Bei den beiden Pächtern sitzt der Stachel tief. Man habe bereits rund 20 000 Euro in das Projekt gesteckt, sagt Jugenheimer. Sein Kompagnon Thomas Langwieder habe zudem nach neun Jahren in der Lebenshilfewerkstatt Putzbrunn gekündigt und stehe nun ohne Job da. Die Zusammenarbeit mit der Gemeinde sei sehr schwierig gewesen, oft habe man wochenlang auf Rückmeldung warten müssen, einmal sei man sogar den Umweg über die Bürgersprechstunde gegangen, um mit Rathauschef Straßmair reden zu können. "Trotz des Umstandes, dass auch nach sechs Monaten noch kein Pachtvertrag vorlag, Termine nicht eingehalten oder falsch/gar nicht weitergeleitet wurden, haben wir eine professionelle Höflichkeit und Distanz gewahrt", heißt es in einem Statement, das Jugenheimer und Langwieder am Freitag in den sozialen Medien veröffentlicht haben. Lunemann sieht das ganz anders: "Die Wirte haben umfängliche Unterstützung und Wohlwollen vom Bürgermeister, der Verwaltung und mir erhalten, denn natürlich ist das Gelingen des Gastronomie-Projekts auch in unserem Interesse."

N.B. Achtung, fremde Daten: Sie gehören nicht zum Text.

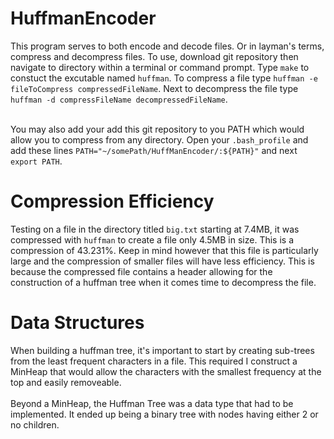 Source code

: # HuffmanEncoder
This program serves to both encode and decode files. Or in layman's terms, compress and decompress files. To use, download 
git repository then navigate to directory within a terminal or command prompt. Type `make` to constuct the excutable 
named `huffman`. To compress a file type `huffman -e fileToCompress compressedFileName`. Next to decompress the file type
`huffman -d compressFileName decompressedFileName`. <br><br>

You may also add your add this git repository to you PATH which would allow you to compress from any directory.
Open your `.bash_profile` and add these lines `PATH="~/somePath/HuffManEncoder/:${PATH}"` and next `export PATH`.

# Compression Efficiency
Testing on a file in the directory titled `big.txt` starting at 7.4MB, it was compressed with `huffman` to create a file
only 4.5MB in size. This is a compression of 43.231%. Keep in mind however that this file is particularly large and 
the compression of smaller files will have less efficiency. This is because the compressed file contains a header allowing
for the construction of a huffman tree when it comes time to decompress the file.

# Data Structures
When building a huffman tree, it's important to start by creating sub-trees from the least frequent characters 
in a file. This required I construct a MinHeap that would allow the characters with the smallest frequency at 
the top and easily removeable. <br><br>
Beyond a MinHeap, the Huffman Tree was a data type that had to be implemented. It ended up being a binary tree with
nodes having either 2 or no children. 

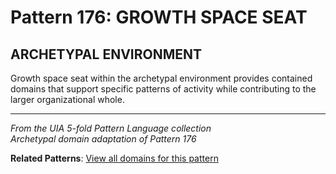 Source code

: # Pattern 176: GROWTH SPACE SEAT

## ARCHETYPAL ENVIRONMENT

Growth space seat within the archetypal environment provides contained domains that support specific patterns of activity while contributing to the larger organizational whole.

---

*From the UIA 5-fold Pattern Language collection*  
*Archetypal domain adaptation of Pattern 176*

**Related Patterns**: [View all domains for this pattern](../../UIA/md/T176%20GROWTH%20SPACE%20SEAT.md)
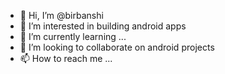 - 👋 Hi, I’m @birbanshi
- 👀 I’m interested in building android apps
- 🌱 I’m currently learning ...
- 💞️ I’m looking to collaborate on android projects
- 📫 How to reach me ...

<!---
birbanshi/birbanshi is a ✨ special ✨ repository because its `README.md` (this file) appears on your GitHub profile.
You can click the Preview link to take a look at your changes.
--->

Hohenbrunn: Überflüssige Investition: Sogar ein Logo hatten die potenziellen Pächter bereits kreieren lassen.

Überflüssige Investition: Sogar ein Logo hatten die potenziellen Pächter bereits kreieren lassen.

(Foto: Mario Jugenheimer/oh)

Wie es mit der Gastronomie im Hallenbad nun weitergeht, ist noch unklar. Im November war eine einzige weitere Bewerbung eingegangen: Der Integrationsverein "Ans Werk" der Bayerischen Landesschule für Körperbehinderte wollte sein Café Ok mit einfacher Küche, das seit 2004 am alten Schwimmbad betrieben wurde, wie bisher weiterführen. Hier hatten bislang behinderte und nicht behinderte Jugendliche zusammengearbeitet, ein ähnliches Inklusionskonzept hatten auch Jugenheimer und Langwieder im Café Auszeit umsetzen wollen. Von ausschließlich Bio-Gerichten war bei der Bewerbung des Integrationsvereins allerdings auch nicht die Rede.